Those who follow me
know that I write a long-standing series about a private eye named Hannibal Jones.
My readers and I are very comfortable with Hannibal. There’s also the series featuring
Morgan Stark and Felicity O’Brien. Five adventures later those stories roll our
fairly easily too.
That’s the beauty of
writing series: Familiar characters who are fully formed allow a writer to
focus on the plot. And readers know what to expect.
But sometimes a writer
wants some surprises. There is an attraction to inventing a new cast of
characters and seeing where they take you. Which is why the novel I most
recently finished follows a character who is very different from any
protagonist I’ve written.
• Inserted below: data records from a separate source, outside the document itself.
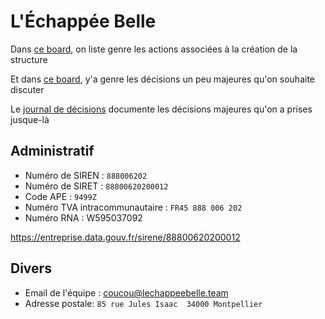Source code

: # L'Échappée Belle

Dans [ce board](https://github.com/orgs/lechappeebelle/projects/1?fullscreen=true), on liste genre les actions associées à la création de la structure

Et dans [ce board](https://github.com/orgs/lechappeebelle/projects/2?fullscreen=true), y'a genre les décisions un peu majeures qu'on souhaite discuter

Le [journal de décisions](https://github.com/lechappeebelle/association/blob/master/journal-de-d%C3%A9cisions.md) documente les décisions majeures qu'on a prises jusque-là


## Administratif

- Numéro de SIREN : `888006202`
- Numéro de SIRET : `88800620200012`
- Code APE : `9499Z`
- Numéro TVA intracommunautaire : `FR45 888 006 202`
- Numéro RNA : W595037092

https://entreprise.data.gouv.fr/sirene/88800620200012

## Divers

- Email de l'équipe : [coucou@lechappeebelle.team](mailto:coucou@lechappeebelle.team)
- Adresse postale:
``
85 rue Jules Isaac 
34000 Montpellier
``
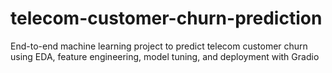 # telecom-customer-churn-prediction
End-to-end machine learning project to predict telecom customer churn using EDA, feature engineering, model tuning, and deployment with Gradio
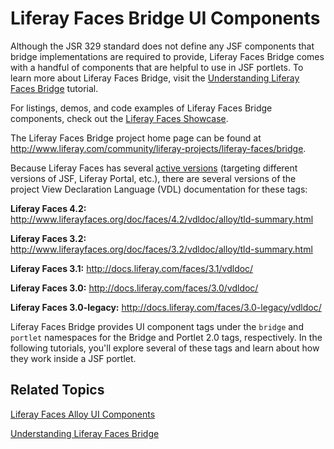 # Liferay Faces Bridge UI Components [](id=liferay-faces-bridge-ui-components)

Although the JSR 329 standard does not define any JSF components that bridge
implementations are required to provide, Liferay Faces Bridge comes with a
handful of components that are helpful to use in JSF portlets. To learn
more about Liferay Faces Bridge, visit the [Understanding Liferay Faces Bridge](/develop/tutorials/-/knowledge_base/6-2/understanding-liferay-faces-bridge)
tutorial.

For listings, demos, and code examples of Liferay Faces Bridge components, check
out the [Liferay Faces Showcase](www.liferayfaces.org). 

The Liferay Faces Bridge project home page can be found at
<http://www.liferay.com/community/liferay-projects/liferay-faces/bridge>. 

Because Liferay Faces has several [active versions](http://www.liferay.com/documentation/liferay-portal/6.2/development/-/ai/liferay-faces-version-scheme-liferay-portal-6-2-dev-guide-04-en)
(targeting different versions of JSF, Liferay Portal, etc.), there are several
versions of the project View Declaration Language (VDL) documentation for these
tags: 

**Liferay Faces 4.2:** <http://www.liferayfaces.org/doc/faces/4.2/vdldoc/alloy/tld-summary.html> 

**Liferay Faces 3.2:** <http://www.liferayfaces.org/doc/faces/3.2/vdldoc/alloy/tld-summary.html> 

**Liferay Faces 3.1:** <http://docs.liferay.com/faces/3.1/vdldoc/> 

**Liferay Faces 3.0:** <http://docs.liferay.com/faces/3.0/vdldoc/> 

**Liferay Faces 3.0-legacy:** <http://docs.liferay.com/faces/3.0-legacy/vdldoc/> 

Liferay Faces Bridge provides UI component tags under the `bridge` and `portlet`
namespaces for the Bridge and Portlet 2.0 tags, respectively. In the following
tutorials, you'll explore several of these tags and learn about how they work
inside a JSF portlet. 

## Related Topics [](id=related-topics)

[Liferay Faces Alloy UI Components](/develop/tutorials/-/knowledge_base/6-2/liferay-faces-alloy-ui-components)

[Understanding Liferay Faces Bridge](/develop/tutorials/-/knowledge_base/6-2/understanding-liferay-faces-bridge)
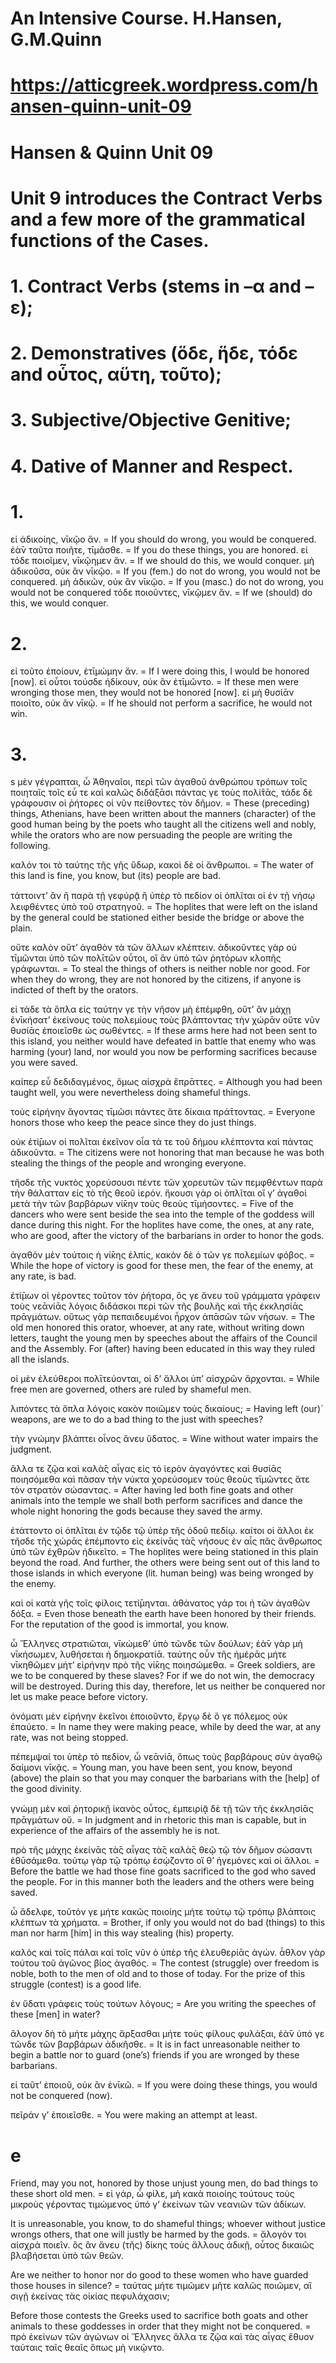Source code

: # An Intensive Course. H.Hansen, G.M.Quinn
# https://atticgreek.wordpress.com/hansen-quinn-unit-09


# Hansen & Quinn Unit 09
# Unit 9 introduces the Contract Verbs and a few more of the grammatical functions of the Cases.
# 1. Contract Verbs (stems in –α and –ε);
# 2. Demonstratives (ὅδε, ἥδε, τόδε and οὗτος, αὕτη, τοῦτο);
# 3. Subjective/Objective Genitive;
# 4. Dative of Manner and Respect.

# 1.
εἰ ἀδικοίης, νῑκῷο ἄν. = If you should do wrong, you would be conquered.
ἐὰ̄ν ταῦτα ποιῆτε, τῑμᾶσθε. = If you do these things, you are honored.
εἰ τόδε ποιοῖμεν, νῑκῷημεν ἄν. = If we should do this, we would conquer.
μὴ ἀδικοῦσα, οὐκ ἂν νῑκῷο. = If you (fem.) do not do wrong, you would not be conquered.
μὴ ἀδικῶν, οὐκ ἂν νῑκῷο. = If you (masc.) do not do wrong, you would not be conquered
τόδε ποιοῦντες, νῑκῷμεν ἄν. = If we (should) do this, we would conquer.

# 2.
εἰ τοῦτο ἐποίουν, ἐτῑμώμην ἄν. = If I were doing this, I would be honored [now].
εἰ οὗτοι τούσδε ἠδίκουν, οὐκ ἂν ἐτῑμῶντο. = If these men were wronging those men, they would not be honored [now].
εἰ μὴ θυσίᾱν ποιοῖτο, οὐκ ἂν νῑκῷ. = If he should not perform a sacrifice, he would not win.

# 3.
s μὲν γέγραπται, ὦ Ἀθηναῖοι, περὶ τῶν ἀγαθοῦ ἀνθρώπου τρόπων τοῖς ποιηταῖς τοῖς εὖ τε καὶ καλῶς διδάξᾱσι πάντας γε τοὺς πολί̄τᾱς, τάδε δὲ γράφουσιν οἱ ῥήτορες οἱ νῦν πείθοντες τὸν δῆμον. = These (preceding) things, Athenians, have been written about the manners (character) of the good human being by the poets who taught all the citizens well and nobly, while the orators who are now persuading the people are writing the following.

καλόν τοι τὸ ταύτης τῆς γῆς ὕδωρ, κακοὶ δὲ οἱ ἄνθρωποι. = The water of this land is fine, you know, but (its) people are bad.

τάττοιντ’ ἂν ἢ παρὰ τῇ γεφύρᾱͅ ἢ ὑπὲρ τὸ πεδίον οἱ ὁπλῖται οἱ ἐν τῇ νήσῳ λειφθέντες ὑπὸ τοῦ στρατηγοῦ. = The hoplites that were left on the island by the general could be stationed either beside the bridge or above the plain.

οὔτε καλὸν οὔτ’ ἀγαθὸν τὰ τῶν ἄλλων κλέπτειν. ἀδικοῦντες γὰρ οὐ τῑμῶνται ὑπὸ τῶν πολῑτῶν οὗτοι, οἳ ἂν ὑπὸ τῶν ῥητόρων κλοπῆς γράφωνται. = To steal the things of others is neither noble nor good. For when they do wrong, they are not honored by the citizens, if anyone is indicted of theft by the orators.

εἰ τάδε τὰ ὅπλα εἰς ταύτην γε τὴν νῆσον μὴ ἐπέμφθη, οὔτ’ ἂν μάχῃ ἐνῑκήσατ’ ἐκείνους τοὺς πολεμίους τοὺς βλάπτοντας τὴν χώρᾱν οὔτε νῦν θυσίᾱς ἐποιεῖσθε ὡς σωθέντες. = If these arms here had not been sent to this island, you neither would have defeated in battle that enemy who was harming (your) land, nor would you now be performing sacrifices because you were saved.

καίπερ εὖ δεδιδαγμένος, ὅμως αἰσχρὰ ἔπρᾱττες. = Although you had been taught well, you were nevertheless doing shameful things.

τοὺς εἰρήνην ἄγοντας τῑμῶσι πάντες ἅτε δίκαια πρά̄ττοντας. = Everyone honors those who keep the peace since they do just things.

οὐκ ἐτί̄μων οἱ πολῖται ἐκεῖνον οἷα τά τε τοῦ δήμου κλέπτοντα καὶ πάντας ἀδικοῦντα. = The citizens were not honoring that man because he was both stealing the things of the people and wronging everyone.

τῆσδε τῆς νυκτὸς χορεύσουσι πέντε τῶν χορευτῶν τῶν πεμφθέντων παρὰ τὴν θάλατταν εἰς τὸ τῆς θεοῦ ἱερόν. ἥκουσι γὰρ οἱ ὁπλῖται οἵ γ’ ἀγαθοὶ μετὰ τὴν τῶν βαρβάρων νί̄κην τοὺς θεοὺς τῑμήσοντες. = Five of the dancers who were sent beside the sea into the temple of the goddess will dance during this night. For the hoplites have come, the ones, at any rate, who are good, after the victory of the barbarians in order to honor the gods.

ἀγαθὸν μὲν τούτοις ἡ νί̄κης ἐλπίς, κακὸν δὲ ὁ τῶν γε πολεμίων φόβος. = While the hope of victory is good for these men, the fear of the enemy, at any rate, is bad.

ἐτί̄μων οἱ γέροντες τοῦτον τὸν ῥήτορα, ὅς γε ἄνευ τοῦ γράμματα γράφειν τοὺς νεᾱνίᾱς λόγοις διδάσκοι περὶ τῶν τῆς βουλῆς καὶ τῆς ἐκκλησίᾱς πρᾱγμάτων. οὕτως γὰρ πεπαιδευμένοι ἦρχον ἁπᾱσῶν τῶν νήσων. = The old men honored this orator, whoever, at any rate, without writing down letters, taught the young men by speeches about the affairs of the Council and the Assembly. For (after) having been educated in this way they ruled all the islands.

οἱ μὲν ἐλεύθεροι πολῑτεύονται, οἱ δ’ ἄλλοι ὑπ’ αἰσχρῶν ἄρχονται. = While free men are governed, others are ruled by shameful men.

λιπόντες τὰ ὅπλα λόγοις κακὸν ποιῶμεν τοὺς δικαίους; = Having left (our)´ weapons, are we to do a bad thing to the just with speeches?

τὴν γνώμην βλάπτει οἶνος ἄνευ ὕδατος. = Wine without water impairs the judgment.

ἄλλα τε ζῷα καὶ καλὰ̄ς αἶγας εἰς τὸ ἱερὸν ἀγαγόντες καὶ θυσίᾱς ποιησόμεθα καὶ πᾶσαν τὴν νύκτα χορεύσομεν τοὺς θεοὺς τῑμῶντες ἅτε τὸν στρατὸν σώσαντας. = After having led both fine goats and other animals into the temple we shall both perform sacrifices and dance the whole night honoring the gods because they saved the army.

ἐτάττοντο οἱ ὁπλῖται ἐν τῷδε τῷ ὑπὲρ τῆς ὁδοῦ πεδίῳ. καίτοι οἱ ἄλλοι ἐκ τῆσδε τῆς χώρᾱς ἐπέμποντο εἰς ἐκείνᾱς τὰ̄ς νήσους ἐν αἷς πᾶς ἄνθρωπος ὑπὸ τῶν ἐχθρῶν ἠδικεῖτο. = The hoplites were being stationed in this plain beyond the road. And further, the others were being sent out of this land to those islands in which everyone (lit. human being) was being wronged by the enemy.

καὶ οἱ κατὰ γῆς τοῖς φίλοις τετί̄μηνται. ἀθάνατος γάρ τοι ἡ τῶν ἀγαθῶν δόξα. = Even those beneath the earth have been honored by their friends. For the reputation of the good is immortal, you know.

ὦ Ἕλληνες στρατιῶται, νῑκώμεθ’ ὑπὸ τῶνδε τῶν δούλων; ἐὰ̄ν γὰρ μὴ νῑκήσωμεν, λυθήσεται ἡ δημοκρατίᾱ. ταύτης οὖν τῆς ἡμέρᾱς μήτε νῑκηθῶμεν μήτ’ εἰρήνην πρὸ τῆς νί̄κης ποιησώμεθα. = Greek soldiers, are we to be conquered by these slaves? For if we do not win, the democracy will be destroyed. During this day, therefore, let us neither be conquered nor let us make peace before victory.

ὀνόματι μὲν εἰρήνην ἐκεῖνοι ἐποιοῦντο, ἔργῳ δὲ ὅ γε πόλεμος οὐκ ἐπαύετο. = In name they were making peace, while by deed the war, at any rate, was not being stopped.

πέπεμψαί τοι ὑπὲρ τὸ πεδίον, ὦ νεᾱνίᾱ, ὅπως τοὺς βαρβάρους σὺν ἀγαθῷ δαίμονι νῑκᾷς. = Young man, you have been sent, you know, beyond (above) the plain so that you may conquer the barbarians with the [help] of the good divinity.

γνώμῃ μὲν καὶ ῥητορικῇ ἱκανὸς οὗτος, ἐμπειρίᾱͅ δὲ τῇ τῶν τῆς ἐκκλησίᾱς πρᾱγμάτων οὔ. = In judgment and in rhetoric this man is capable, but in experience of the affairs of the assembly he is not.

πρὸ τῆς μάχης ἐκείνᾱς τὰ̄ς αἶγας τὰ̄ς καλὰ̄ς θεῷ τῷ τὸν δῆμον σώσαντι ἐθῡσάμεθα. τούτῳ γὰρ τῷ τρόπῳ ἐσῴζοντο οἵ θ’ ἡγεμόνες καὶ οἱ ἄλλοι. = Before the battle we had those fine goats sacrificed to the god who saved the people. For in this manner both the leaders and the others were being saved.

ὦ ἄδελφε, τοῦτόν γε μήτε κακῶς ποιοίης μήτε τούτῳ τῷ τρόπῳ βλάπτοις κλέπτων τὰ χρήματα. = Brother, if only you would not do bad (things) to this man nor harm [him] in this way stealing (his) property.

καλὸς καὶ τοῖς πάλαι καὶ τοῖς νῦν ὁ ὑπὲρ τῆς ἐλευθερίᾱς ἀγών. ἆθλον γὰρ τούτου τοῦ ἀγῶνος βίος ἀγαθός. = The contest (struggle) over freedom is noble, both to the men of old and to those of today. For the prize of this struggle (contest) is a good life.

ἐν ὕδατι γράφεις τοὺς τούτων λόγους; = Are you writing the speeches of these [men] in water?

ἄλογον δὴ τὸ μήτε μάχης ἄρξασθαι μήτε τοὺς φίλους φυλάξαι, ἐὰ̄ν ὑπό γε τῶνδε τῶν βαρβάρων ἀδικῆσθε. = It is in fact unreasonable neither to begin a battle nor to guard (one’s) friends if you are wronged by these barbarians.

εἰ ταῦτ’ ἐποιοῦ, οὐκ ἂν ἐνῑκῶ. = If you were doing these things, you would not be conquered (now).

πεῖράν γ’ ἐποιεῖσθε. = You were making an attempt at least.

# e

Friend, may you not, honored by those unjust young men, do bad things to these short old men. = εἰ γάρ, ὦ φίλε, μὴ κακὰ ποιοίης τούτους τοὺς μικροὺς γέροντας τιμώμενος ὑπό γ’ ἐκείνων τῶν νεανιῶν τῶν ἀδίκων.

It is unreasonable, you know, to do shameful things; whoever without justice wrongs others, that one will justly be harmed by the gods. = ἄλογόν τοι αἰσχρὰ ποιεῖν. ὃς ἂν ἄνευ (τῆς) δίκης τοὺς ἄλλους ἀδικῇ, οὗτος δικαιῶς βλαβήσεται ὑπὸ τῶν θεῶν.

Are we neither to honor nor do good to these women who have guarded those houses in silence? = ταύτας μήτε τιμῶμεν μῆτε καλῶς ποιῶμεν, αἳ σιγῇ ἐκείνας τὰς οἰκίας πεφυλάχασιν;

Before those contests the Greeks used to sacrifice both goats and other animals to these goddesses in order that they might not be conquered. = πρὸ ἐκείνων τῶν ἀγώνων οἱ Ἕλληνες ἄλλα τε ζῷα καὶ τὰς αἶγας ἔθυον ταύταις ταῖς θεαῖς ὅπως μὴ νικῷντο.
She is not a hero in any way. In fact, she’s a
professional assassin.
Skye came to me as the
focus of a short story for the Smart Rhino collection called “Insidious
Assassins.” I’ll admit I was proud of the story, and that Skye wouldn’t leave
my mind. She wanted more room to expand. Of course the wonder of short stories
is that characters don’t have to have extensive backstories, and you don’t need
to know details of their lives (like where they live, who their friends are or
what they do in their off time.)
As I launched into the
story I had in mind for my new character she began to deepen and develop. She doesn’t
have a partner, per se, but she does have a confidente – her psychiatrist. This
turned out to be a fun way to reveal character. The story moved quickly, and the
action branded it a thriller reminiscent of the paperbacks I used to read in
college (The Destroyer series, the Executioner books, etc.)
However, I was also
feeling all the downsides of starting over. I had to really think through
everything the character did. She was not at all familiar. In fact, I was
working with a stranger who frequently did not react as expected. Plot points
had to be adjusted to bring our protagonist to the places she needed to be.